Predicting success: A comparative analysis of student performance on the surgical clerkship and the NBME surgery subject exam

Jamil Jaber 1,, Natasha Keric 1, Paul Kang 1, Ara J Feinstein 1
PMCID: PMC7391907  PMID: 32754698

Abstract

Background

The National Board of Medical Examiners surgery shelf is a well-established terminal measure of student medical knowledge. No study has explored the correlation between intraclerkship quizzes and shelf exam performance.

Methods

Weekly quiz and National Board of Medical Examiners scores were collected from 156 third-year students who participated in a 12-week surgical clerkship from 2015 to 2017. Kruskal-Wallis, Wilcoxon rank sum, and linear regression analysis was completed.

Results

Trauma/Burns, Esophagus/Anorectal, and Wound/Intensive Care Unit quiz content corresponded with increased National Board of Medical Examiners performance with β-coefficients of 1.57 (P < .001), 1.42 (P < .001), 1.38 (P < .001), respectively. Wound/Intensive Care Unit and Cardio/Vascular content corresponded with decreased likelihood of scoring < 70 points on the National Board of Medical Examiners (OR: 0.75 (P = .03), and 0.68 (P = .02)). Aggregate quiz scores stratified by academic block were 67 (IQR 64–69.5), 77 (IQR 74.5–80), 76.5 (IQR of 67–89.5), 83 (IQR of 76–85) corresponding to academic blocks 1, 2, 3, and 4, respectively (P < .001).

Conclusion

Modeling National Board of Medical Examiners outcomes as a function of weekly quizzes taken during a 12-week surgery clerkship is a viable concept.

Highlights

  • Intra-clerkship quiz scores correlate with NBME surgical shelf performance.

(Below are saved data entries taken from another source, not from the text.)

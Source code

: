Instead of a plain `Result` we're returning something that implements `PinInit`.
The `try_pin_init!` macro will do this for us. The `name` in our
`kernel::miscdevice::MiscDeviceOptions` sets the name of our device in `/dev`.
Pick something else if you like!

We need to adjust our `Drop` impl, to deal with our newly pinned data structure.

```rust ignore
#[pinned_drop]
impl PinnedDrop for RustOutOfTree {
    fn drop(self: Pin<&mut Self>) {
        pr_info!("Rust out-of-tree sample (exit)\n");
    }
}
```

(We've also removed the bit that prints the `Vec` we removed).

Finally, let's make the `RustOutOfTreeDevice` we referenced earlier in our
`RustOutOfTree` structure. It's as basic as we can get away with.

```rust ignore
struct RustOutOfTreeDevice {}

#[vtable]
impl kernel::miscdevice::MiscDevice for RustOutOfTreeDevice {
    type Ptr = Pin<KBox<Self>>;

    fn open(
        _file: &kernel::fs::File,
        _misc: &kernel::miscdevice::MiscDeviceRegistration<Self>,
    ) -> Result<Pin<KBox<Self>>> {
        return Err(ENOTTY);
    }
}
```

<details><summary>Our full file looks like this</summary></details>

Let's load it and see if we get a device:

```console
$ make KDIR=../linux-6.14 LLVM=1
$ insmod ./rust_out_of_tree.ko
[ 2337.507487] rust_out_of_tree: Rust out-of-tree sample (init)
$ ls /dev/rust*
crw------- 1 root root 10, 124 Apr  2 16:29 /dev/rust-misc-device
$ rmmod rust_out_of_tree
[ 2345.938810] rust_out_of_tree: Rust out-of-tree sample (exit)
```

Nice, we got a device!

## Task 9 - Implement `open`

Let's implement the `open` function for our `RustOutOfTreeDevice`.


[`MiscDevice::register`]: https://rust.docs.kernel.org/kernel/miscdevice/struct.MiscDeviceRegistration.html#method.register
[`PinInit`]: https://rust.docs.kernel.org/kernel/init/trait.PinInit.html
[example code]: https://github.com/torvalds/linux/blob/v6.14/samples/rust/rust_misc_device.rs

  • Wound/ICU, esophagus/anorectal, trauma/burns content was “high-yield.”

  • Wound/ICU and Cardiac/Vascular quizzes were predictive of NBME scores.

  • Clerkship participation later in the third year correlates with increased performance.

INTRODUCTION

The third-year surgical clerkship curriculum represents a significant change in the learning environment as compared to the first and second years of traditional medical education. During the surgical clinical clerkship, the educational benchmarks, objectives, and evaluations are all superimposed on the complexities of clinical care. Furthermore, the subtleties of patient communication, interdisciplinary patient care, technical skill development, and professional acumen present a challenging learning environment for third-year medical students. In this setting, evaluating student performance is integral to both curricular viability and individual student success. Optimal evaluation of medical student performance remains a controversial topic among program directors and medical educators [1]. Many institutions rely heavily on subjective evaluations of student performance by surgery residents and attending faculty. However, these heavily weighted subjective measures of evaluation have been shown to be conflated and unreliable predictors of student performance on the National Board of Medical Examiners (NBME) surgery subject examinations (Surgery shelf); a well-established objective assessment of student medical knowledge [2], [3], [4].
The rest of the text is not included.